I can honestly say that I had NO idea what it would REALLY be like to try to get a kid to sleep in their own bed. OR that the job would continue WELL past the first few months and then YEARS of their lives.
And babies are sooo demanding. THEY want to take everything from you. Your sleep, your pride, your waistline....and THEN they still wanna eat your yogurt. They are like little mini thieves. They follow you everywhere you go and then want EVERYTHING you have. Even if you feed them....Even if you feed them A LOT!!! They will still steal every crust of bread RIGHT out of your mouth.
They call it borrowing. Yeah right. We know how they borrow. The last thing they borrowed was my body for 9 months....AND WE KNOW THEY DID NOT RETURN THAT IN THE SAME CONDITION THEY "borrowed" IT IN.
And did ANYONE else picture their kids ALWAYS looking like this (even if your husband is white)?????
And then you had kids and realized that they REALLY like to stay in their pajamas all day and spend much of their day looking something like this....
Which is one of life's great ironies....they wanna stay in their pajamas ALL THE TIME...and yet they NEVER want to sleep....Oh the lack of sleep. That is pretty much the clincher. The mind boggling, bone crushing, turn your brain to mush lack of sleep.
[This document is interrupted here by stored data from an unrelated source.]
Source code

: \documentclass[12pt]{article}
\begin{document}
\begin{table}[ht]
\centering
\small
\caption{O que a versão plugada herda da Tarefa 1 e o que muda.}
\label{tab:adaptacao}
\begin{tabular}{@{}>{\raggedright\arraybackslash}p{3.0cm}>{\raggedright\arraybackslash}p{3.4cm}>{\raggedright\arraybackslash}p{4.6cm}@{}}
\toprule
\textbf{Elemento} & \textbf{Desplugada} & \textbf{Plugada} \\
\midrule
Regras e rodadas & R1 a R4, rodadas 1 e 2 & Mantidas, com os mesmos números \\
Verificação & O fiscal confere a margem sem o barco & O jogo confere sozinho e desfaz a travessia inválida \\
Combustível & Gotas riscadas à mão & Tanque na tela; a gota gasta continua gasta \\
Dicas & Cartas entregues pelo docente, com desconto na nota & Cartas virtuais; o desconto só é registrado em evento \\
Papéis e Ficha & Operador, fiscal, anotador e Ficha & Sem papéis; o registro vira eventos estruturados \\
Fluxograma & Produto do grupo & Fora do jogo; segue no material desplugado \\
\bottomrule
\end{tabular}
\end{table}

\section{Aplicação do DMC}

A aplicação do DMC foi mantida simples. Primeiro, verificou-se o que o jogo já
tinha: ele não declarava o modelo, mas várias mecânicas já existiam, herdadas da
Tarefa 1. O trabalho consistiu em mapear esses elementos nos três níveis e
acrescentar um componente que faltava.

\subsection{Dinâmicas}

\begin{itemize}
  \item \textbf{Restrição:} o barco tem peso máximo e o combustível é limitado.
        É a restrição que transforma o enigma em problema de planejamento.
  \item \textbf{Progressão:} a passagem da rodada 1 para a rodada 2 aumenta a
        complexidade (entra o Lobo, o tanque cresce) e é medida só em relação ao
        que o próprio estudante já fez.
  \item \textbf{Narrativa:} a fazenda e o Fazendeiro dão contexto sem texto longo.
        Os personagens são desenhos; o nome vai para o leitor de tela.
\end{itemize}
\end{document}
How is it that you and your baby are up TOGETHER all night. And yet in the morning when YOU feel like you downed a round of tequila shots and then got hit by a bus....
They seem fine????? Like maybe lack of sleep is THEIR super drug and YOUR kryptonite????
Somehow they have MORE energy. Like maybe while YOU were half asleep rocking endlessly in the rocking chair watching Season 2 of Gilmore Girls and wondering WHY Luke and Lorelai cannot just get together already....They were sneaking into the pantry for a little snack....????
I mean you really start to wonder if your kids secretly HATE you.
Like maybe it is all just an evil plot by the babies of the world to cause their mommys to have a mental breakdown and turn control over the planet to the kids.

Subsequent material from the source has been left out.